“Blessed are the poor in spirit, for theirs is the kingdom of heaven.” vs. 3
It’s likely that tonight’s Halloween observances will be curtailed or at least changed because of pandemic concerns. Still, we can be certain that creative parents will be promoting alternative celebrations in their neighborhoods, parades for costumed children perhaps, featuring sidewalk and driveway physical distancing, and a safe distribution of candy. Halloween is too big a deal in our culture–and ways will be found to celebrate. It might even be that this year folks will take some time to consider the roots of All Saints Eve, or All-Hallows Eve, as some call it.
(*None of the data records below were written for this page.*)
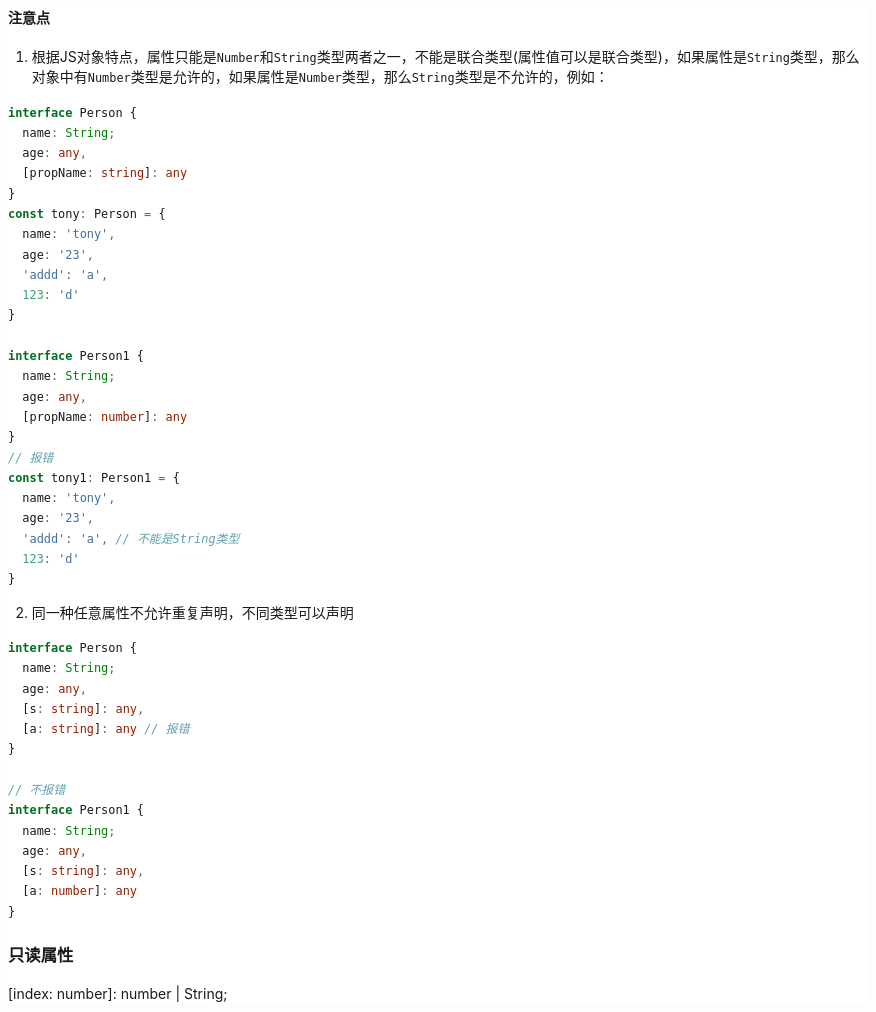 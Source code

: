 #### 注意点

1. 根据JS对象特点，属性只能是`Number`和`String`类型两者之一，不能是联合类型(属性值可以是联合类型)，如果属性是`String`类型，那么对象中有`Number`类型是允许的，如果属性是`Number`类型，那么`String`类型是不允许的，例如：

```ts
interface Person {
  name: String;
  age: any,
  [propName: string]: any
}
const tony: Person = {
  name: 'tony',
  age: '23',
  'addd': 'a',
  123: 'd'
}

interface Person1 {
  name: String;
  age: any,
  [propName: number]: any
}
// 报错
const tony1: Person1 = {
  name: 'tony',
  age: '23',
  'addd': 'a', // 不能是String类型
  123: 'd'
}
```

2. 同一种任意属性不允许重复声明，不同类型可以声明

```ts
interface Person {
  name: String;
  age: any,
  [s: string]: any,
  [a: string]: any // 报错
}

// 不报错
interface Person1 {
  name: String;
  age: any,
  [s: string]: any,
  [a: number]: any
}
```

### 只读属性


  [index: number]: number | String; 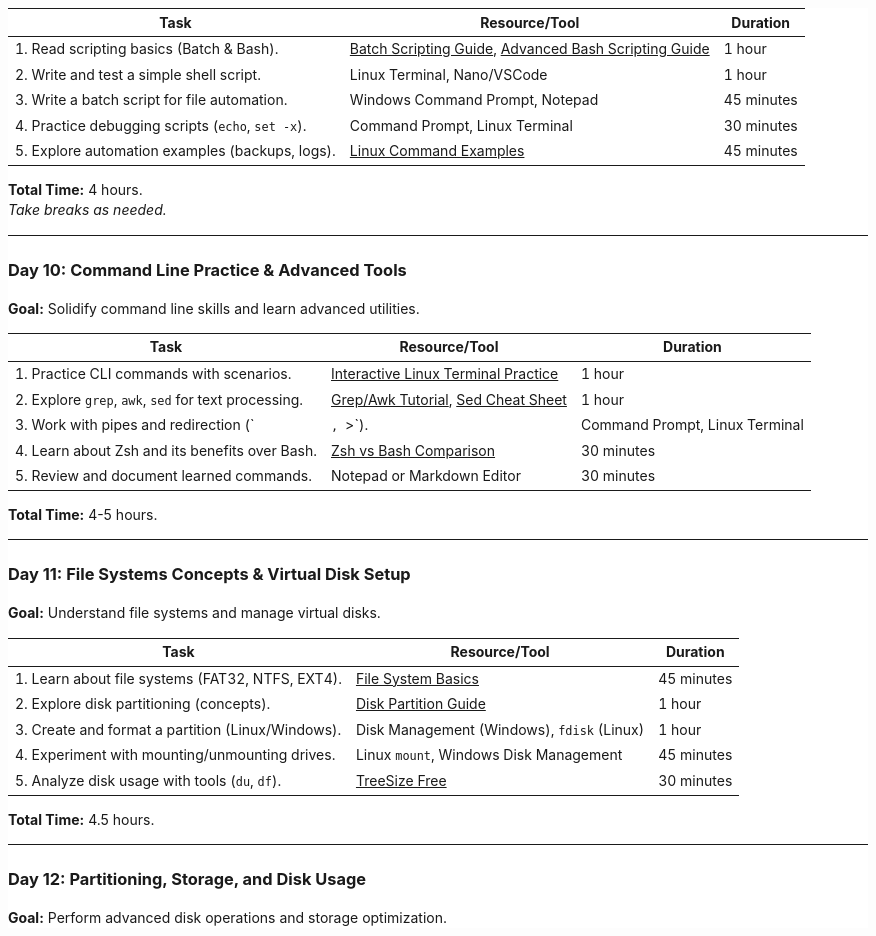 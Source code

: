 | **Task**                             | **Resource/Tool**                                    | **Duration** |
|--------------------------------------|-----------------------------------------------------|--------------|
| 1. Read scripting basics (Batch & Bash). | [Batch Scripting Guide](https://ss64.com/nt/syntax.html), [Advanced Bash Scripting Guide](https://tldp.org/LDP/abs/html/) | 1 hour       |
| 2. Write and test a simple shell script. | Linux Terminal, Nano/VSCode                         | 1 hour       |
| 3. Write a batch script for file automation. | Windows Command Prompt, Notepad                    | 45 minutes   |
| 4. Practice debugging scripts (`echo`, `set -x`).      | Command Prompt, Linux Terminal                      | 30 minutes   |
| 5. Explore automation examples (backups, logs).        | [Linux Command Examples](https://linuxhandbook.com/linux-commands/) | 45 minutes   |

**Total Time:** 4 hours.  
*Take breaks as needed.*

---

### **Day 10: Command Line Practice & Advanced Tools**  
**Goal:** Solidify command line skills and learn advanced utilities.

| **Task**                             | **Resource/Tool**                                    | **Duration** |
|--------------------------------------|-----------------------------------------------------|--------------|
| 1. Practice CLI commands with scenarios. | [Interactive Linux Terminal Practice](https://www.webminal.org/) | 1 hour       |
| 2. Explore `grep`, `awk`, `sed` for text processing. | [Grep/Awk Tutorial](https://www.gnu.org/software/grep/manual/), [Sed Cheat Sheet](https://devhints.io/sed) | 1 hour       |
| 3. Work with pipes and redirection (`|`, `>`).          | Command Prompt, Linux Terminal                      | 45 minutes   |
| 4. Learn about Zsh and its benefits over Bash.         | [Zsh vs Bash Comparison](https://www.geeksforgeeks.org/zsh-vs-bash/) | 30 minutes   |
| 5. Review and document learned commands.               | Notepad or Markdown Editor                          | 30 minutes   |

**Total Time:** 4-5 hours.

---

### **Day 11: File Systems Concepts & Virtual Disk Setup**  
**Goal:** Understand file systems and manage virtual disks.

| **Task**                             | **Resource/Tool**                                    | **Duration** |
|--------------------------------------|-----------------------------------------------------|--------------|
| 1. Learn about file systems (FAT32, NTFS, EXT4). | [File System Basics](https://www.makeuseof.com/tag/fat32-ntfs-exfat-difference/) | 45 minutes   |
| 2. Explore disk partitioning (concepts).           | [Disk Partition Guide](https://linuxhandbook.com/create-disk-partition-linux/) | 1 hour       |
| 3. Create and format a partition (Linux/Windows). | Disk Management (Windows), `fdisk` (Linux)         | 1 hour       |
| 4. Experiment with mounting/unmounting drives.    | Linux `mount`, Windows Disk Management             | 45 minutes   |
| 5. Analyze disk usage with tools (`du`, `df`).     | [TreeSize Free](https://www.jam-software.com/treesize_free) | 30 minutes   |

**Total Time:** 4.5 hours.

---

### **Day 12: Partitioning, Storage, and Disk Usage**  
**Goal:** Perform advanced disk operations and storage optimization.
It’s been around for centuries in the Church, and its origins go back to ancient times. Always it’s been a time to reflect on that mysterious boundary between the living and the dead. For pagans it was that night when the dead roamed the earth, sometimes in disguise or playing tricks, or maybe to just offer a fright or two. For Christians it was a time to remember the Saints and light candles to honor their lives. Some even believed that a visit to their relics on this day brought special blessings, perhaps a reduction in purgatory penalties. In 1517 Martin Luther intentionally countered that view by nailing his 95 Theses on the Wittenberg church door. At its core this is a day not for mourning the dead, but for celebrating the new life they have in Christ. They are resting from their labors, and they have been blessed with peace.
Thought for the Day: What has Halloween meant to me?